I love this idea and think it will be most successful in my first stabs at meal planning. Thanks!
I look at the ads on Sunday and what I have in the pantry and freezer and go to Allrecipes.com. You can choose recipes based on what you have. I pick out 3 or 4 for the week. I make them when they fit for the week. We get to try new things or tweek old ones. Easy and saves money because I base it on what is on sale at the store.
I shop as you do as a rule…I fill my pantry and thenplan my meals from those items. I do have a much wider varity of iems than you lis kept in my pantry and literally everything under the son. I basically buy loss leaders and some sale items each week along with dairy and produce.
Hoever, I full adm it I dont always buy inseason produce and the fact that we live in texas means we have a much longer “in season”…our farmers markets go until thanksgiving as a rule.
This is one of the things I try to balance. I’m kinda a food hoarder- we always have local beef, venison, frozen corn, squash, and other seasonal things frozen in the freezer. My pantry is always stocked. Refrigerator- usually. We live in a small town- no grocery store- so there is no running out to get the extras for supper.
I HATE the back and forth between hubby, son and I about what to make though. I do think it is easier to have a plan, then I am motivated to actually fix something. We eat healthier when we have a plan.
I do have to second the chocolate chips as a staple. They are magic when it comes to getting my son to eat! Pancakes, muffins, cream of wheat, or just a bribe. He wouldn’t eat oatmeal at all, until i told him he could put 4 chocolate chips in. Now he loves it. Plus they are needed for that last minute get together that you are supposed to bring your own snack for. Always have the stuff for cookies!
looked back at your salad dressing recipe. What is oil rice vinegar??
That would be a typo from 2008, that no one until you noticed. It now reads “1/4 cup sweet rice vinegar.”
Sorry about that.
Katy
I do a little of both. I have my staples–similar to yours, Katy. Once a week I plan about three meals and grocery shop for any ingredients that are not in my staple supply, i.e. ricotta cheese for lasagne, and to restock staples. A couple of times a week I go out and pick up the odd thing for a spontaneous meal, i.e. ground beef for chili. I’m not sure it’s the most frugal way to go, but there is less waste. No more throwing away food for the planned meals I never got around to.

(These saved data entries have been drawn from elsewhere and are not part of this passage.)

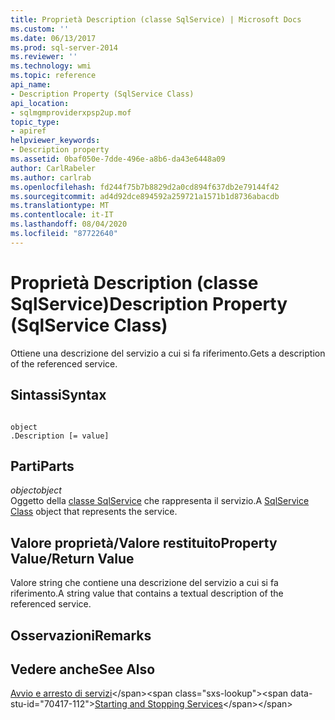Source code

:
 ```yaml
---
title: Proprietà Description (classe SqlService) | Microsoft Docs
ms.custom: ''
ms.date: 06/13/2017
ms.prod: sql-server-2014
ms.reviewer: ''
ms.technology: wmi
ms.topic: reference
api_name:
- Description Property (SqlService Class)
api_location:
- sqlmgmproviderxpsp2up.mof
topic_type:
- apiref
helpviewer_keywords:
- Description property
ms.assetid: 0baf050e-7dde-496e-a8b6-da43e6448a09
author: CarlRabeler
ms.author: carlrab
ms.openlocfilehash: fd244f75b7b8829d2a0cd894f637db2e79144f42
ms.sourcegitcommit: ad4d92dce894592a259721a1571b1d8736abacdb
ms.translationtype: MT
ms.contentlocale: it-IT
ms.lasthandoff: 08/04/2020
ms.locfileid: "87722640"
---
```

# <a name="description-property-sqlservice-class"></a><span data-ttu-id="70417-102">Proprietà Description (classe SqlService)</span><span class="sxs-lookup"><span data-stu-id="70417-102">Description Property (SqlService Class)</span></span>
  <span data-ttu-id="70417-103">Ottiene una descrizione del servizio a cui si fa riferimento.</span><span class="sxs-lookup"><span data-stu-id="70417-103">Gets a description of the referenced service.</span></span>  
  
## <a name="syntax"></a><span data-ttu-id="70417-104">Sintassi</span><span class="sxs-lookup"><span data-stu-id="70417-104">Syntax</span></span>  
  
```  
  
object  
.Description [= value]  
```  
  
## <a name="parts"></a><span data-ttu-id="70417-105">Parti</span><span class="sxs-lookup"><span data-stu-id="70417-105">Parts</span></span>  
 <span data-ttu-id="70417-106">*object*</span><span class="sxs-lookup"><span data-stu-id="70417-106">*object*</span></span>  
 <span data-ttu-id="70417-107">Oggetto della [classe SqlService](sqlservice-class.md) che rappresenta il servizio.</span><span class="sxs-lookup"><span data-stu-id="70417-107">A [SqlService Class](sqlservice-class.md) object that represents the service.</span></span>  
  
## <a name="property-valuereturn-value"></a><span data-ttu-id="70417-108">Valore proprietà/Valore restituito</span><span class="sxs-lookup"><span data-stu-id="70417-108">Property Value/Return Value</span></span>  
 <span data-ttu-id="70417-109">Valore string che contiene una descrizione del servizio a cui si fa riferimento.</span><span class="sxs-lookup"><span data-stu-id="70417-109">A string value that contains a textual description of the referenced service.</span></span>  
  
## <a name="remarks"></a><span data-ttu-id="70417-110">Osservazioni</span><span class="sxs-lookup"><span data-stu-id="70417-110">Remarks</span></span>  
  
## <a name="see-also"></a><span data-ttu-id="70417-111">Vedere anche</span><span class="sxs-lookup"><span data-stu-id="70417-111">See Also</span></span>  
 <span data-ttu-id="70417-112">[Avvio e arresto di servizi](https://technet.microsoft.com/library/ms174886\(v=sql.105\).aspx)</span><span class="sxs-lookup"><span data-stu-id="70417-112">[Starting and Stopping Services](https://technet.microsoft.com/library/ms174886\(v=sql.105\).aspx)</span></span>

I have found that knowing how to prepare food so that I can use whatever I have works best for me. That said, I do shop for various whole-food staples to always have on hand. Knowing how to cook allows me to use these as well as to avoid food waste and use unexpected gifts of food, such as when friends bring me food and herbs from their gardens. This is also particularly effective because my husband and I are first-time CSA members this year and we never know exactly what we will get in our share and from the U-pick field until we get to the farm. Improvisation and the ability to use up what needs using to avoid waste, along with knowing how to cook good, basic food–often with a minimum of ingredients–has been the best way I have eaten tasty, healthy food on a tight budget.
I’m pretty much the same when it comes to my cooking. I keep certain staples in the house at all times and I have a couple of recipes that I keep on rotation because they’re fast, easy, and I know they get eaten. But I also read a lot of blogs and look for recipes that use the stuff I keep on hand. I’ve figured out what stores have the best prices for my staple items and shop around that. Scratch cooking has let me figure out what we can cut back on and what we can splurge on, because I’ve figured out the majority of our eating patterns.
I’m kind of in the middle. I look at what I have on hand and what is on sale and then make a main dish menu. Always simple things. The side dishes get decided on right before dinner.
I do some of both. We always have a lot of food on hand. Our freezer usually has pork, venison or beef, chicken and maybe some fish and shrimp, as well as a variety of frozen vegetables, either from the store or from our garden. Our pantry always has dry beans, pastas, grains, sugar, flour, and other baking/cooking essentials. I keep a pretty accurate inventory of what’s on hand and plan my menus from what we already have. If a recipe requires a specialty or other item we DON’T have on hand, sometimes I will buy it and other times I will sub it out for something we DO already have. It all depends on the recipe.
At least one day a week will be planned leftovers, and on those months I’m organized enough to plan an entire month of meals, I leave the last 5 days of the month blank. That way, if we decide on spur of the moment delivery pizza instead of Tuesday’s meatloaf I can just move the meatloaf to the end of the month — or move it to Wednesday and move Wednesday’s planned meal to the end of the month.
I find planning this way keeps me from buying things I don’t need, but being flexible whenever the situation calls for it also saves money.
I have three small children and work part-time from my home. Like you, Katy, I have both a well-stocked pantry as well as a well-stocked freezer.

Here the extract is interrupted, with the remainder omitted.